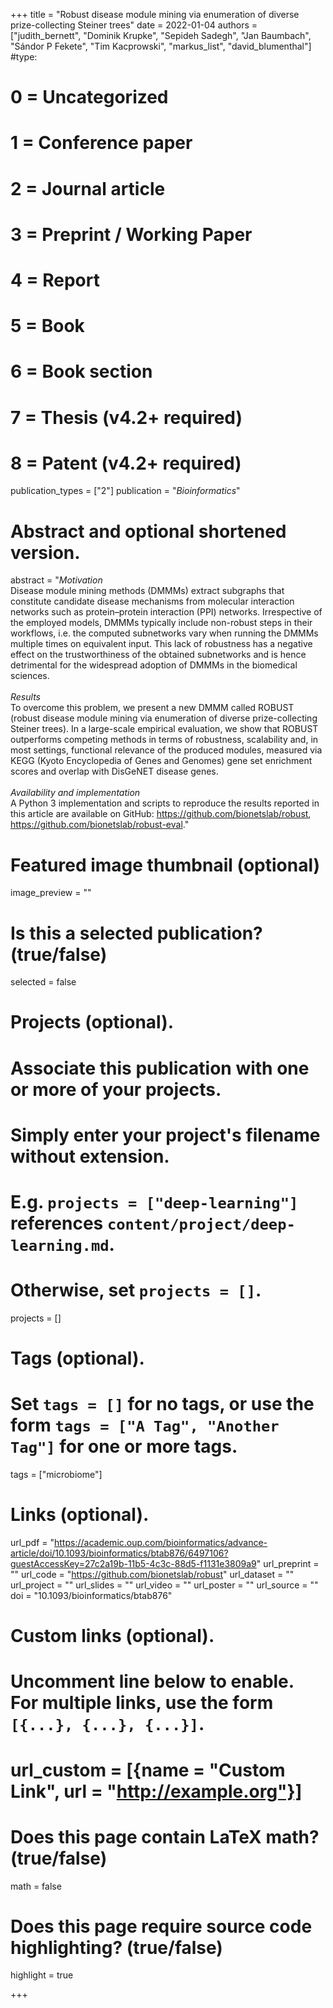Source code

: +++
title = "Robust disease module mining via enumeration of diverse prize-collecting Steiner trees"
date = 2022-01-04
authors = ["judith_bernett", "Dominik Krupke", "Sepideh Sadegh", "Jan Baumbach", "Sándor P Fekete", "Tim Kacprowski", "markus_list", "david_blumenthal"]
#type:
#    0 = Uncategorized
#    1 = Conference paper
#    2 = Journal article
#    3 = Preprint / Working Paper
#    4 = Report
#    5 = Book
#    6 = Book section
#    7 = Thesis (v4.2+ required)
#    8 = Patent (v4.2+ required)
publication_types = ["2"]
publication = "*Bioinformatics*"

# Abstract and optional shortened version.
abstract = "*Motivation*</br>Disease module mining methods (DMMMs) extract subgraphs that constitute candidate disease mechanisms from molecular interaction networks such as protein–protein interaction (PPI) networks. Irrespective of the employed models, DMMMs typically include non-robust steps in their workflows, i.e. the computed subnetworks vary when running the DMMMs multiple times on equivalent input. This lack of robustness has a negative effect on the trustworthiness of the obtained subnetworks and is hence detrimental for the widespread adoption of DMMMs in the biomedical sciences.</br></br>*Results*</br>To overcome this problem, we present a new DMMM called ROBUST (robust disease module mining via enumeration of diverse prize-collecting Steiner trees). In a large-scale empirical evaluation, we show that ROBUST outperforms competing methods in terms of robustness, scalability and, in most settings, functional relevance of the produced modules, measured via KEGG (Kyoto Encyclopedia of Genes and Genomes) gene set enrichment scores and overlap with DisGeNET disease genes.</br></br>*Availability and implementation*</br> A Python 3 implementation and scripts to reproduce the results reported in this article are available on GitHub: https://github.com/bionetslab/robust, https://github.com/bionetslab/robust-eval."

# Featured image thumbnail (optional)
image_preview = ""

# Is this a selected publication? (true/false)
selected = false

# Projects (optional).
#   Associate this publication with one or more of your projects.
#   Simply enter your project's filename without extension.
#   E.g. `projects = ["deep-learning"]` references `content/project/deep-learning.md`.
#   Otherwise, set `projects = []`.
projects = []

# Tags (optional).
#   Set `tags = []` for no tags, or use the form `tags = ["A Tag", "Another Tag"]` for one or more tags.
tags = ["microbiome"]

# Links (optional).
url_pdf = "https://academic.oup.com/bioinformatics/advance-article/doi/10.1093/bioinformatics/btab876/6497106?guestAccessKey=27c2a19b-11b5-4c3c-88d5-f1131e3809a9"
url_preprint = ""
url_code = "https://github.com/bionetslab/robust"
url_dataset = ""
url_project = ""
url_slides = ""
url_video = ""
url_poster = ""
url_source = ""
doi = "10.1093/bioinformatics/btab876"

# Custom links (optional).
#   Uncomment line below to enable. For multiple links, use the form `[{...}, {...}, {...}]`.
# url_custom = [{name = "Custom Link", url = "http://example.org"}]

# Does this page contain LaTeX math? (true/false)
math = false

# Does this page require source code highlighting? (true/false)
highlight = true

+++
══════
PROBLEM TO SOLVE
Pictures excluded, copy the lines exactly from where the material starts to the line with "# Abstract and optional shortened version.", inclusive.

FINAL ANSWER
Source code

: +++
title = "Robust disease module mining via enumeration of diverse prize-collecting Steiner trees"
date = 2022-01-04
authors = ["judith_bernett", "Dominik Krupke", "Sepideh Sadegh", "Jan Baumbach", "Sándor P Fekete", "Tim Kacprowski", "markus_list", "david_blumenthal"]
#type:
#    0 = Uncategorized
#    1 = Conference paper
#    2 = Journal article
#    3 = Preprint / Working Paper
#    4 = Report
#    5 = Book
#    6 = Book section
#    7 = Thesis (v4.2+ required)
#    8 = Patent (v4.2+ required)
publication_types = ["2"]
publication = "*Bioinformatics*"

# Abstract and optional shortened version.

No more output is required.